(Dataset content Opens)

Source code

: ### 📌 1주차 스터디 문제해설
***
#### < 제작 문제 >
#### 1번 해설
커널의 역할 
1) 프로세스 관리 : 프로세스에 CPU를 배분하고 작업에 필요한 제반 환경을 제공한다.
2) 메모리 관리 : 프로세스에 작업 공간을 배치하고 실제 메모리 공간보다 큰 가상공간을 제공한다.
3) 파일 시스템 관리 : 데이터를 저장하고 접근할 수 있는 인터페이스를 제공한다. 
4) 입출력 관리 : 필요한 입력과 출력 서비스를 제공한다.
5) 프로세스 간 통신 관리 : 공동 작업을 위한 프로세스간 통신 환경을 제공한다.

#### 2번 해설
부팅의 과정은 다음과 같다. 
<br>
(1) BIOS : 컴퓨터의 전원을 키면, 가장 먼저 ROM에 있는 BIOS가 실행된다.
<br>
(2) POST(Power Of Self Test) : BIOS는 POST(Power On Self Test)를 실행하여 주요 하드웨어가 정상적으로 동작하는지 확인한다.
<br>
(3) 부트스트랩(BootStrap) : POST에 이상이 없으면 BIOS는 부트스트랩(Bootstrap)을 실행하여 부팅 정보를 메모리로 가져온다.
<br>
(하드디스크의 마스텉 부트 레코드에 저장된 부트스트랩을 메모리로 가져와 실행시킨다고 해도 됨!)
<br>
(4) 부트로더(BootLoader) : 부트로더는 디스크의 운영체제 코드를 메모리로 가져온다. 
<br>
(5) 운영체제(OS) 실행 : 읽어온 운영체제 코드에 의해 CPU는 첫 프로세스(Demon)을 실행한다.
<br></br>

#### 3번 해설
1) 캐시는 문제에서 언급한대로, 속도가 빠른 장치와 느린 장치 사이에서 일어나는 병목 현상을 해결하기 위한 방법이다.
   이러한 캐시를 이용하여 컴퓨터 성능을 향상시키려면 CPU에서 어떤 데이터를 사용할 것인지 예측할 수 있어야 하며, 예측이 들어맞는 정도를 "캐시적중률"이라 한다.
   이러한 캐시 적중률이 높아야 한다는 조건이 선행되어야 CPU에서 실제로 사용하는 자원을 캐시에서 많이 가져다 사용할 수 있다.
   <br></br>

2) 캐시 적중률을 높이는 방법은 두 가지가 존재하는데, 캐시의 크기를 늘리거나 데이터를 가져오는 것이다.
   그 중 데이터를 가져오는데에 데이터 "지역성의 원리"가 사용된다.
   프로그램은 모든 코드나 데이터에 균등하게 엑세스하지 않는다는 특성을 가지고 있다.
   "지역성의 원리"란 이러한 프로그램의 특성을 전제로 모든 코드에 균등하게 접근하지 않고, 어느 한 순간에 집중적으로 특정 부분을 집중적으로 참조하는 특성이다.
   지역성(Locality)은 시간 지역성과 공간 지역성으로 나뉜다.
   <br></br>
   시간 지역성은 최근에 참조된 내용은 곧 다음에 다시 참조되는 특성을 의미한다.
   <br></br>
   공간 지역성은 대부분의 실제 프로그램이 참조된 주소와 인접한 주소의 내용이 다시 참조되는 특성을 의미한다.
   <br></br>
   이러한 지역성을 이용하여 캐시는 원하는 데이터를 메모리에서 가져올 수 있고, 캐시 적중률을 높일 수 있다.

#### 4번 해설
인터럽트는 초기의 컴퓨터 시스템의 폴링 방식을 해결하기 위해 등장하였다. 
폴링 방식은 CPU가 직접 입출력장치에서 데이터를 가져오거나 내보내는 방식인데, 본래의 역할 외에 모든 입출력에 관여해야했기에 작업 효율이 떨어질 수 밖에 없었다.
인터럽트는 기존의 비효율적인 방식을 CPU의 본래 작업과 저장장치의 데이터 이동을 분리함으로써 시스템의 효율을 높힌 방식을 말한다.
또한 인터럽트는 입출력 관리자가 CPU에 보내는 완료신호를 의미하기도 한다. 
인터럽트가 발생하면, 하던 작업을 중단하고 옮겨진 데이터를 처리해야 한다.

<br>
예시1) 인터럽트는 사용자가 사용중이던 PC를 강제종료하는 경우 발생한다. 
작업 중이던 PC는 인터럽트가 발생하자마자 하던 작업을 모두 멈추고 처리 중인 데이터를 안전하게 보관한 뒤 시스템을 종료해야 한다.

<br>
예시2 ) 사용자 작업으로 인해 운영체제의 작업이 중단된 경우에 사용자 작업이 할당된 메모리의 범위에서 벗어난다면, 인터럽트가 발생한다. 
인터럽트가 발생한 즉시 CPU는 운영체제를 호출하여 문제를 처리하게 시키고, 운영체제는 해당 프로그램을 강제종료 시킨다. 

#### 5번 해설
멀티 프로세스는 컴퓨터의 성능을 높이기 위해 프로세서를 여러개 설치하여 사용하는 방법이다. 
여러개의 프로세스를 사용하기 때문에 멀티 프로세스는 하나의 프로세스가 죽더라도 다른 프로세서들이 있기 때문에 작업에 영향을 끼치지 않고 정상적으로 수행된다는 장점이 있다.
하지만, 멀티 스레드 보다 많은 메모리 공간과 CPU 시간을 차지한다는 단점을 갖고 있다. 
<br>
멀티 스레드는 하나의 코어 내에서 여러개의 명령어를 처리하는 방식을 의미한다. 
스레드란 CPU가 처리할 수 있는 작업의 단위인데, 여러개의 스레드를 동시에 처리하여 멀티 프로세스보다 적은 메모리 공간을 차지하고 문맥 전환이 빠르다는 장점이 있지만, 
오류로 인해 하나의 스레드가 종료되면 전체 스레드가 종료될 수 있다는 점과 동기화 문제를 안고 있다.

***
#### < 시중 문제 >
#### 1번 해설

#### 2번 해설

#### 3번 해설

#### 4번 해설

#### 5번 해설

(Dataset content Closes)

# To do:
In the entries above, locate every line with the word "지역성의" and copy it.

# Output of the task:
   그 중 데이터를 가져오는데에 데이터 "지역성의 원리"가 사용된다.
   "지역성의 원리"란 이러한 프로그램의 특성을 전제로 모든 코드에 균등하게 접근하지 않고, 어느 한 순간에 집중적으로 특정 부분을 집중적으로 참조하는 특성이다.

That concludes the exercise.